Data: Begin

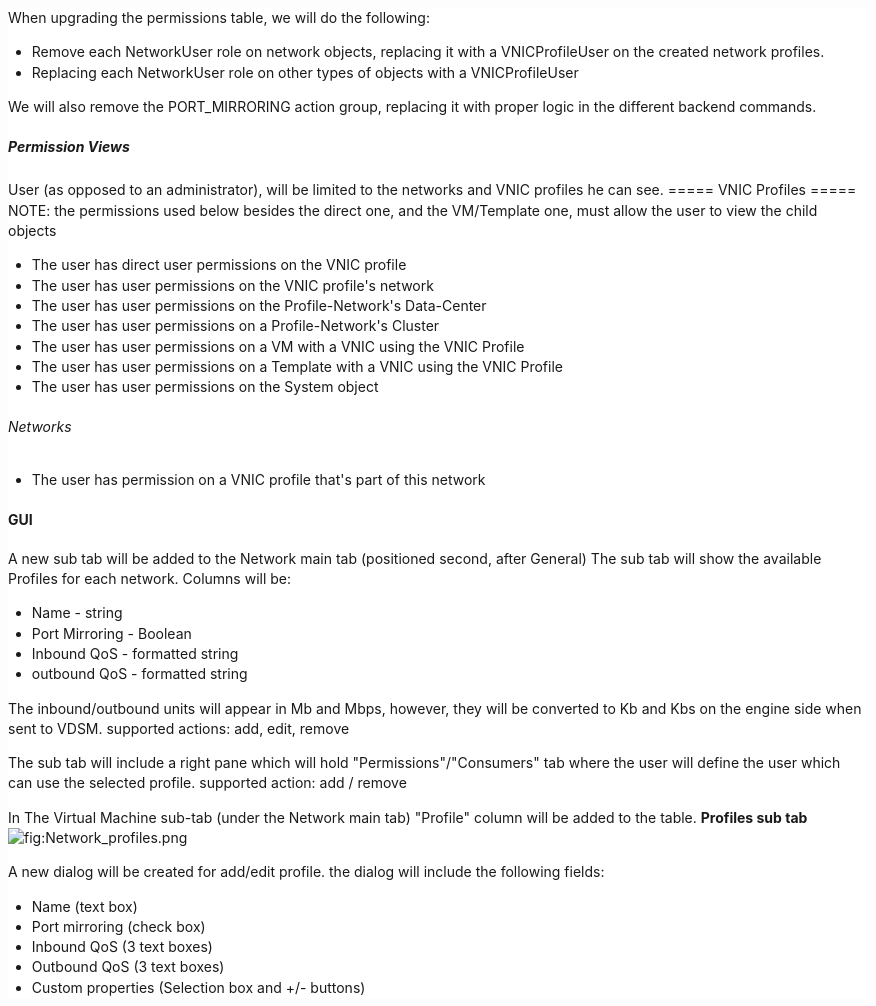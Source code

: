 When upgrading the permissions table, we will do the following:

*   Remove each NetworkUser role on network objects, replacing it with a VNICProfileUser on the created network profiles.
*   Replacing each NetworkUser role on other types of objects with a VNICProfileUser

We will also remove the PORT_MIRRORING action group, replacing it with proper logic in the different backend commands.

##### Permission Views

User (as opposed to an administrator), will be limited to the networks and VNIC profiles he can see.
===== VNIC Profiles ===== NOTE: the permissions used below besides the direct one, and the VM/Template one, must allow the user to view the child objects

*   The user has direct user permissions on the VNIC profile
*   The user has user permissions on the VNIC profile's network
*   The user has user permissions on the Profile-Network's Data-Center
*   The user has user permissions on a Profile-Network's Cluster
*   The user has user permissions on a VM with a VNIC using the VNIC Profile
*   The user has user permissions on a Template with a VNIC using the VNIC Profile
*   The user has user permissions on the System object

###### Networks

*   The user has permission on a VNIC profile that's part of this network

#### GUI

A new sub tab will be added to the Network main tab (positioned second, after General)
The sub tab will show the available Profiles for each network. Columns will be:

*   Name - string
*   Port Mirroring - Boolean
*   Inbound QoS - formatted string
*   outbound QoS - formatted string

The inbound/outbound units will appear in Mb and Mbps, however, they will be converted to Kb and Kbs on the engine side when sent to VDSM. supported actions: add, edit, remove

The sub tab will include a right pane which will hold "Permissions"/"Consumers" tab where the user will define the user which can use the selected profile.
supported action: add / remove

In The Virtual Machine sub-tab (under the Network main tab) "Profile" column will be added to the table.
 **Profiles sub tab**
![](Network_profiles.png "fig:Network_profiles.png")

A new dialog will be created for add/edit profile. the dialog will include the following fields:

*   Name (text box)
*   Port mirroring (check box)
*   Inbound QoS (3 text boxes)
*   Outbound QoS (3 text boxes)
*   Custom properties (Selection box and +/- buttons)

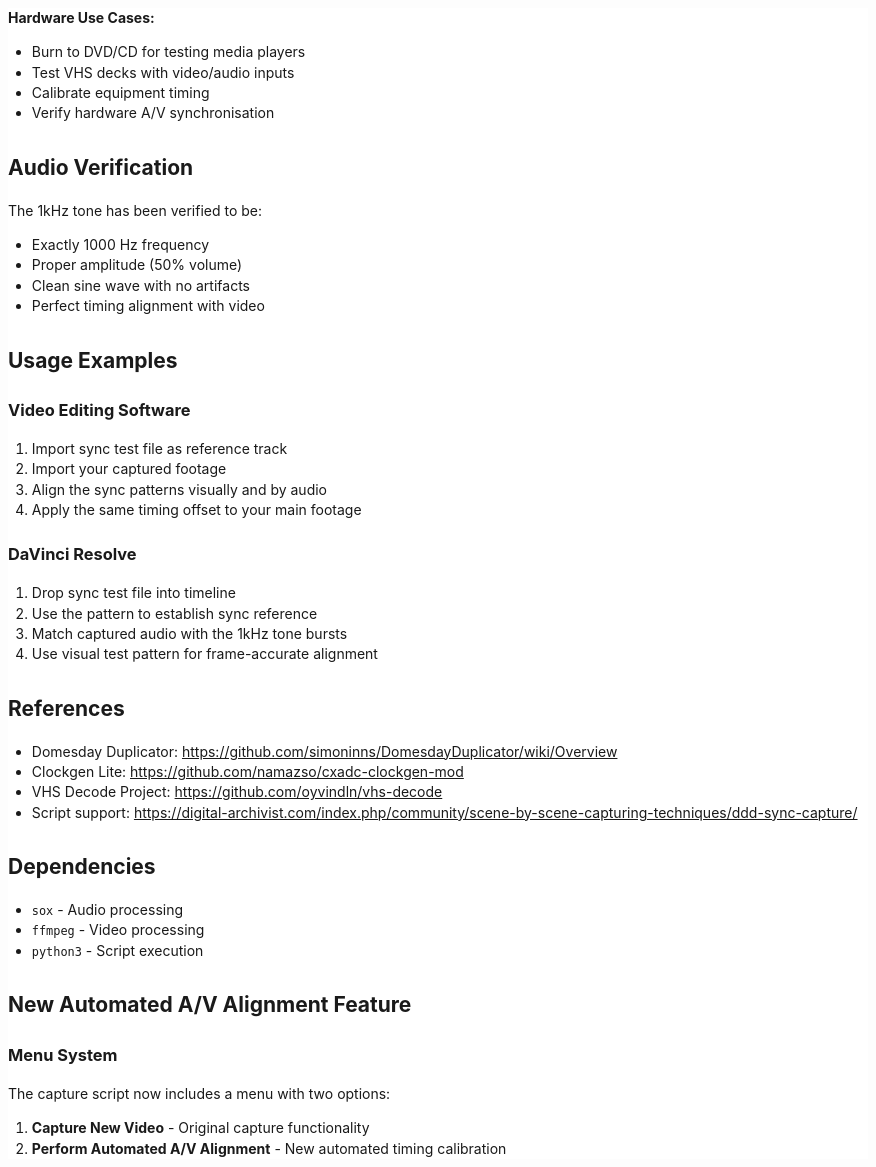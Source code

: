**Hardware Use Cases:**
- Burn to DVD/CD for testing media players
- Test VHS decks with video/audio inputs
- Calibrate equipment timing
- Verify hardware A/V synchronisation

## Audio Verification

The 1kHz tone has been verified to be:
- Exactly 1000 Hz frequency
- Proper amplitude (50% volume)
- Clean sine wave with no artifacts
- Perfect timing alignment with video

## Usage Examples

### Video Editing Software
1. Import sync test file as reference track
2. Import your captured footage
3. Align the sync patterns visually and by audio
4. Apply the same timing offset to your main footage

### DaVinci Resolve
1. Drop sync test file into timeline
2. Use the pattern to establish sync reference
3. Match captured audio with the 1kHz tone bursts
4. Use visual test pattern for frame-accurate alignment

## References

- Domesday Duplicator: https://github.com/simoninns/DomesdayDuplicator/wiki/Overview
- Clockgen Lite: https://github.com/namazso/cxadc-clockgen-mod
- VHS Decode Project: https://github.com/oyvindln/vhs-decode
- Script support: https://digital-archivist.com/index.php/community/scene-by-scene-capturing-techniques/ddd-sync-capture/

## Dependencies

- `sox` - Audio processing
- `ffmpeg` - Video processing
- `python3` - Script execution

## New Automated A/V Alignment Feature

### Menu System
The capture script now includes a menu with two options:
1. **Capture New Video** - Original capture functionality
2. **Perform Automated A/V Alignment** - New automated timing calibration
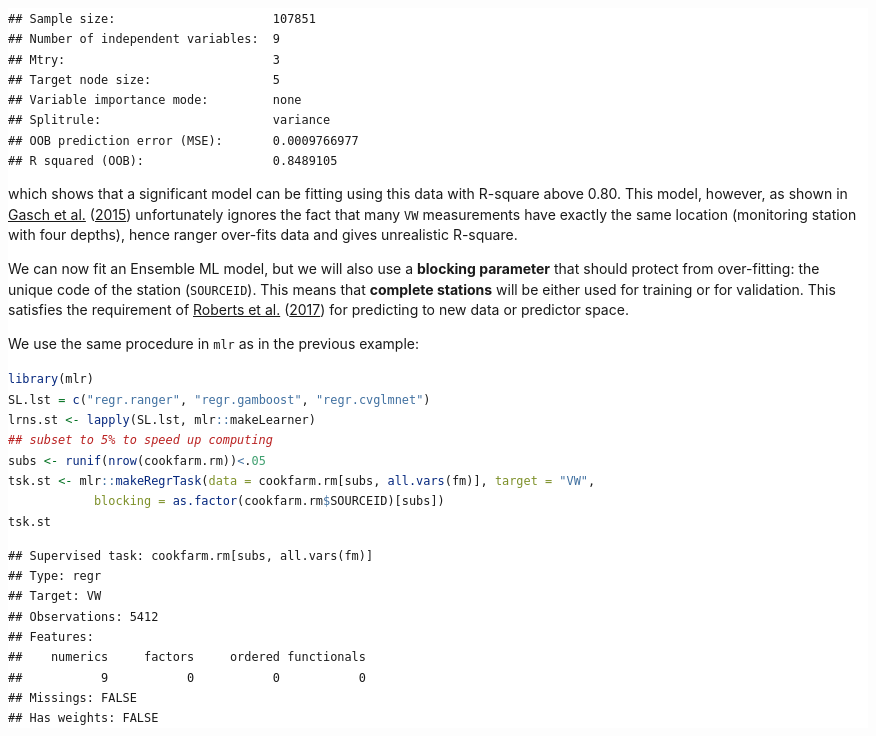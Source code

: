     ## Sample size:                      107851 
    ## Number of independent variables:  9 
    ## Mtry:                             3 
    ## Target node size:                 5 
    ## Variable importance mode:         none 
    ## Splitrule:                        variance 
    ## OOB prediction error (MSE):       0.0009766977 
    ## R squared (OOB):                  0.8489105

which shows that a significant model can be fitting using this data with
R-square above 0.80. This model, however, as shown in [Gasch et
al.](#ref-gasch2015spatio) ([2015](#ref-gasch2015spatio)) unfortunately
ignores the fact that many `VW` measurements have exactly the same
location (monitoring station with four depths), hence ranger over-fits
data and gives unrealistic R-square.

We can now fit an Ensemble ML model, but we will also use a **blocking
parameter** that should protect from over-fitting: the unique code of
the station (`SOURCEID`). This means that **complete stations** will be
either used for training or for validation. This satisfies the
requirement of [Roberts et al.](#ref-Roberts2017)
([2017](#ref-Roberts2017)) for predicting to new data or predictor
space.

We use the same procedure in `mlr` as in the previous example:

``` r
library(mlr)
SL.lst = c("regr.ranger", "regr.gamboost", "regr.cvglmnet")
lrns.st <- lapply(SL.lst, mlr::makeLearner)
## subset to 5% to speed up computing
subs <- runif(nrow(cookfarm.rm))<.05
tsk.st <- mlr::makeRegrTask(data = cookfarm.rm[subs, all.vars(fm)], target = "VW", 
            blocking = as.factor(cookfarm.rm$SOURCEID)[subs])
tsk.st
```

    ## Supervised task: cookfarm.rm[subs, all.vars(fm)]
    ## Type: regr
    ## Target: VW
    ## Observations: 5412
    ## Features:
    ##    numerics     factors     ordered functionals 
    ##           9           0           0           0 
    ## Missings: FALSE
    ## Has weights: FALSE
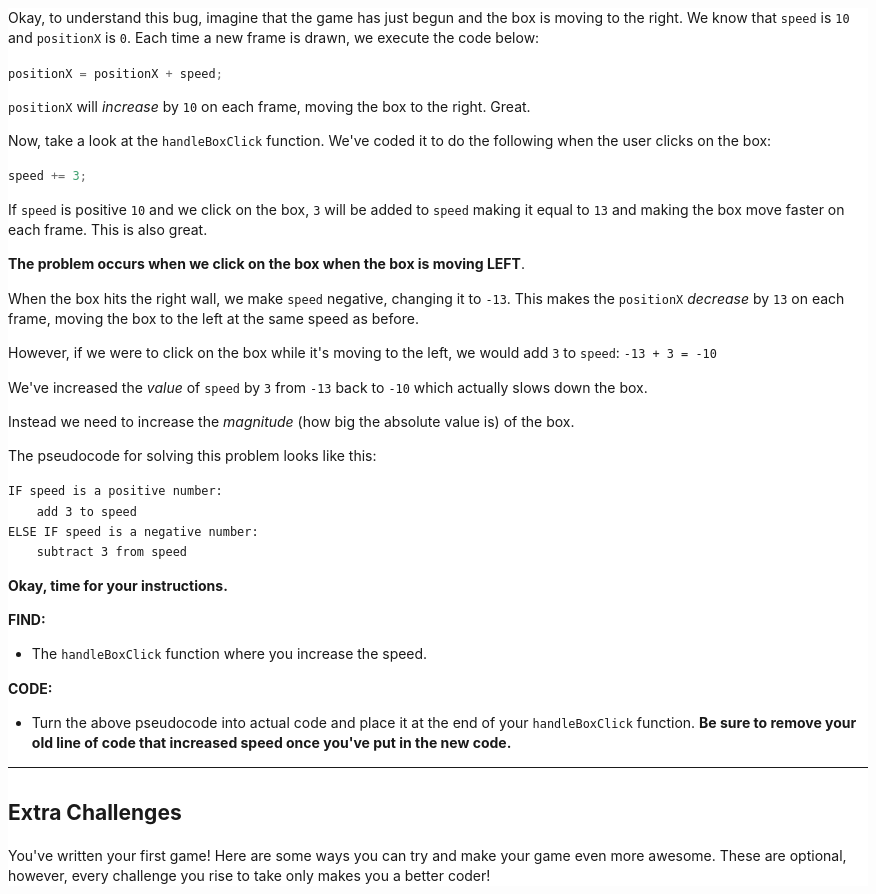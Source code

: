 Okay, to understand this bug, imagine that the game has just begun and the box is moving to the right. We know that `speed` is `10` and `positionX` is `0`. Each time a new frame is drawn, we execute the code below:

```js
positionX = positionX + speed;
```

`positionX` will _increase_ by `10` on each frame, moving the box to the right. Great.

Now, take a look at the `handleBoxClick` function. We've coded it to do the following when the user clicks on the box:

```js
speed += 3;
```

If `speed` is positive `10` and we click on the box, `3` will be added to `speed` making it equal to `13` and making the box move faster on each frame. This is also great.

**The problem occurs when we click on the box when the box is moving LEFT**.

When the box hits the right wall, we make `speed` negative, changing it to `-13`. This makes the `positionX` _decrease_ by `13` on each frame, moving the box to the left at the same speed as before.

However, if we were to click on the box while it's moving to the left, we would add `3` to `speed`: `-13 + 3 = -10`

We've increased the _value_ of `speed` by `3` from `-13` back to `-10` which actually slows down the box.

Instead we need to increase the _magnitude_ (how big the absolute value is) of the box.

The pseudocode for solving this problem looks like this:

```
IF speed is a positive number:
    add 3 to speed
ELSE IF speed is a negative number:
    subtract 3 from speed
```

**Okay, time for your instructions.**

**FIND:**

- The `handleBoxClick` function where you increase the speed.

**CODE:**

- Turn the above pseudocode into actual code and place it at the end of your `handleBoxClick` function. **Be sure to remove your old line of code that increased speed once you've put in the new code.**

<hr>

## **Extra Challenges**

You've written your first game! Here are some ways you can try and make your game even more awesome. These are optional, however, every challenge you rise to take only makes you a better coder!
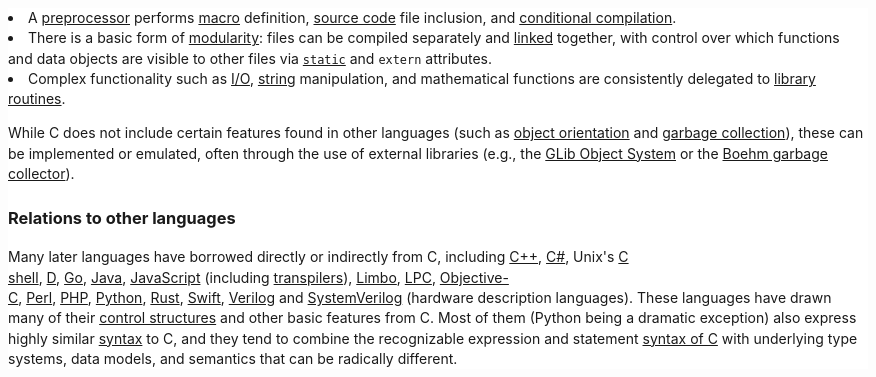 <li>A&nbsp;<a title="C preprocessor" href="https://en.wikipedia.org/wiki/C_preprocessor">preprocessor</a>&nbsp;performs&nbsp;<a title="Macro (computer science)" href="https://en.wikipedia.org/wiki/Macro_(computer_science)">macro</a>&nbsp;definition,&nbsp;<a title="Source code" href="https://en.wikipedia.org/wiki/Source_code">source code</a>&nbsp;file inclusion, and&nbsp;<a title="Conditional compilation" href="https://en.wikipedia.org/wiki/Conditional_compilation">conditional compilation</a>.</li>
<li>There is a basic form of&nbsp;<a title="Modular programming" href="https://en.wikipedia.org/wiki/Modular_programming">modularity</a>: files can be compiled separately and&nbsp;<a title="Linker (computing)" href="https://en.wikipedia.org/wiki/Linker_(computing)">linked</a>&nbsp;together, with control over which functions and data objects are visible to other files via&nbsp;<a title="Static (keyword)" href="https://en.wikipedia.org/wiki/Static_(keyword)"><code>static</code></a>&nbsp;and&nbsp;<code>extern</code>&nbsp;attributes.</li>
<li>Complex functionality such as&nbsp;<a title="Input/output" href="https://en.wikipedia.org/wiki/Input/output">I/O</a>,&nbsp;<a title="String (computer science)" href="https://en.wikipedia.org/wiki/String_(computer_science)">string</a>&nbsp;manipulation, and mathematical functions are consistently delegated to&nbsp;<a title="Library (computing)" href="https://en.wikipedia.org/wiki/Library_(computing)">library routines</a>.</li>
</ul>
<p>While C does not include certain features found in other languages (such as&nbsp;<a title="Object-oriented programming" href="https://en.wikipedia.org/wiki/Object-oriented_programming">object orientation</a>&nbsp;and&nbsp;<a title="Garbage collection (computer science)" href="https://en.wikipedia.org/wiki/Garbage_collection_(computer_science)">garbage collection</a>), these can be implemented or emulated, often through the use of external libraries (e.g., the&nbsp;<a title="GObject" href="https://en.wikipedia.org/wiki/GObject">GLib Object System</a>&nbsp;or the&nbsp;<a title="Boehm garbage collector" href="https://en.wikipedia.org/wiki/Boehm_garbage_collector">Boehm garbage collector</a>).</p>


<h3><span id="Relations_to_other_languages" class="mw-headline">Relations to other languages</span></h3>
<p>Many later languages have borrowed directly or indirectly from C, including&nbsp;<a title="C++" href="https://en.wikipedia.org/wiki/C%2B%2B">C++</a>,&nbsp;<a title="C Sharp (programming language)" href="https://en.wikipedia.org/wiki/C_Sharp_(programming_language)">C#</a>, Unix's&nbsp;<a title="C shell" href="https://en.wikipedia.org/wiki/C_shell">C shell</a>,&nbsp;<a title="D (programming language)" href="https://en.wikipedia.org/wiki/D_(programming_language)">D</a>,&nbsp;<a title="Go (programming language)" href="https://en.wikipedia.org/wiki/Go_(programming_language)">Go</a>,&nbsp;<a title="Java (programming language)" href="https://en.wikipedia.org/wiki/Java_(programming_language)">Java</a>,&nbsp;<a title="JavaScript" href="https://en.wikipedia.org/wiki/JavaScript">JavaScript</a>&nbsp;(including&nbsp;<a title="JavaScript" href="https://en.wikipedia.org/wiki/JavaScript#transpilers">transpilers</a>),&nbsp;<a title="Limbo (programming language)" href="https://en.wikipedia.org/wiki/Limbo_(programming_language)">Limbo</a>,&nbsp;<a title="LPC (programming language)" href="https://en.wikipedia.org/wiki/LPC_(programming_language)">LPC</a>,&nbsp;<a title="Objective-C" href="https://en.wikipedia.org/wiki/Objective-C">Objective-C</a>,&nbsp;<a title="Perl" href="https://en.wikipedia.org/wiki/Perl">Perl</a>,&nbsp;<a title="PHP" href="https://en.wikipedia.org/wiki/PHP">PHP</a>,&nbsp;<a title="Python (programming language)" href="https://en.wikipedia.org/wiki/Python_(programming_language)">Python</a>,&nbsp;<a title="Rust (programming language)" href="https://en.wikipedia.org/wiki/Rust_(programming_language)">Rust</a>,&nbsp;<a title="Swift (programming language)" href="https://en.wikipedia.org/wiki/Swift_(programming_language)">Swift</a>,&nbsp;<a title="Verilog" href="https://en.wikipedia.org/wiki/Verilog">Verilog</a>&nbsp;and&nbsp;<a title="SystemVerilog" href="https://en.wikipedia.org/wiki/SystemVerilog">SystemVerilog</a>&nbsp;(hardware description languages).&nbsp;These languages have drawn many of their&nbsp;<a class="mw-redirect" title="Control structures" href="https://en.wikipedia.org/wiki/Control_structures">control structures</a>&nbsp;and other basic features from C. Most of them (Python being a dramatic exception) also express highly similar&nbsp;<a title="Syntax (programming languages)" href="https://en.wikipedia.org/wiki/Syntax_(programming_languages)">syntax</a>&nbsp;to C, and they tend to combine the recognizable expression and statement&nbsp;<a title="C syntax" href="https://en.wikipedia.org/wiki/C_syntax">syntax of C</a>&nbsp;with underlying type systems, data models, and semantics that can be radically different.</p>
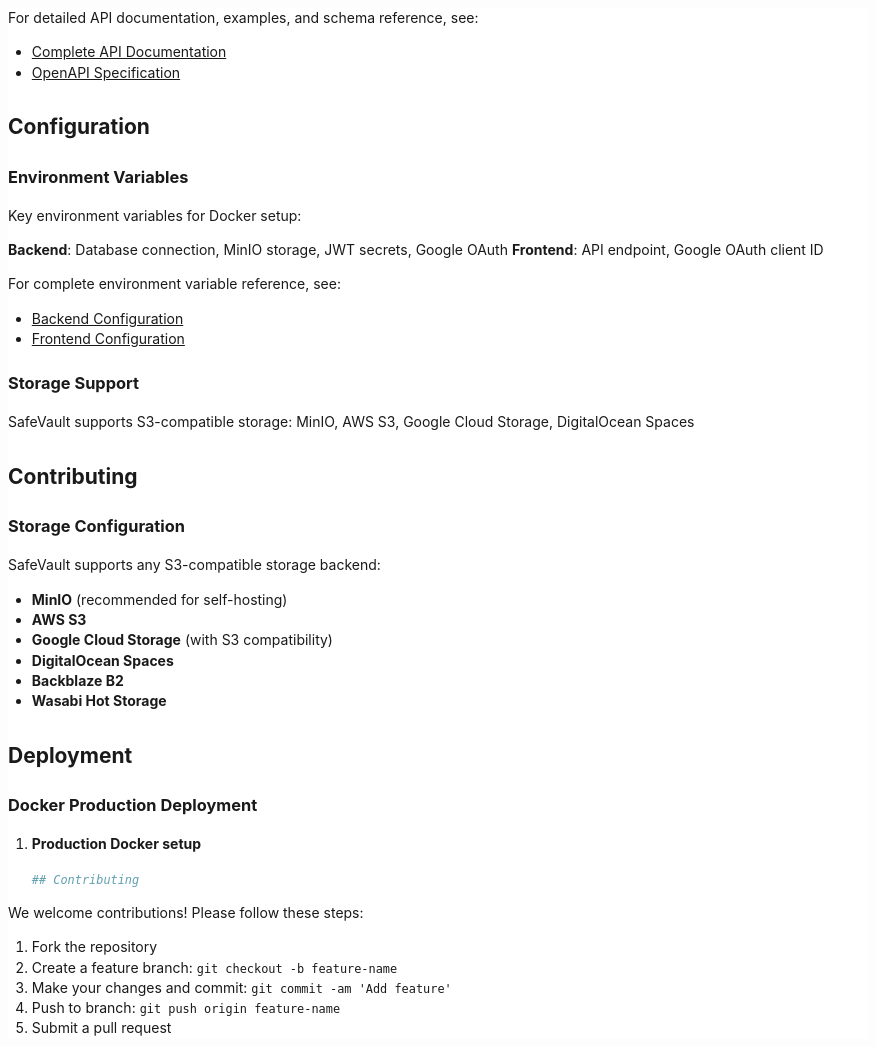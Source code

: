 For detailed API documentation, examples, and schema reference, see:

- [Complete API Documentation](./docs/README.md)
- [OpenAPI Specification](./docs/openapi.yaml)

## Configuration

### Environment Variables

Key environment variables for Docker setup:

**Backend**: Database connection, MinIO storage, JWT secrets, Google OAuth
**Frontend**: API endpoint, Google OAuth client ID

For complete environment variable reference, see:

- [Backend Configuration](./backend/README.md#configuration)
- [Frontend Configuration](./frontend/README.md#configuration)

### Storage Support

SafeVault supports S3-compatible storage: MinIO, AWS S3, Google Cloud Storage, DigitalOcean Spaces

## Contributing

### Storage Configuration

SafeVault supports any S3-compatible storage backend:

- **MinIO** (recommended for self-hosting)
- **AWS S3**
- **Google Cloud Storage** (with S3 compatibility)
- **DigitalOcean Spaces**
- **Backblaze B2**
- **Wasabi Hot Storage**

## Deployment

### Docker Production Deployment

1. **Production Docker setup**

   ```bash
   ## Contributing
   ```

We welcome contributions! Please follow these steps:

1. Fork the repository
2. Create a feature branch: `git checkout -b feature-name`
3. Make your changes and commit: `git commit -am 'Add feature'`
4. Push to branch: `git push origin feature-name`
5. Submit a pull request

Data: End

◆ **Your instructions**
Everything from the line with "3. Make your" through the final line of the entries above must be duplicated exactly; both ends belong, and no other line does.

◆ **Answer area**
3. Make your changes and commit: `git commit -am 'Add feature'`
4. Push to branch: `git push origin feature-name`
5. Submit a pull request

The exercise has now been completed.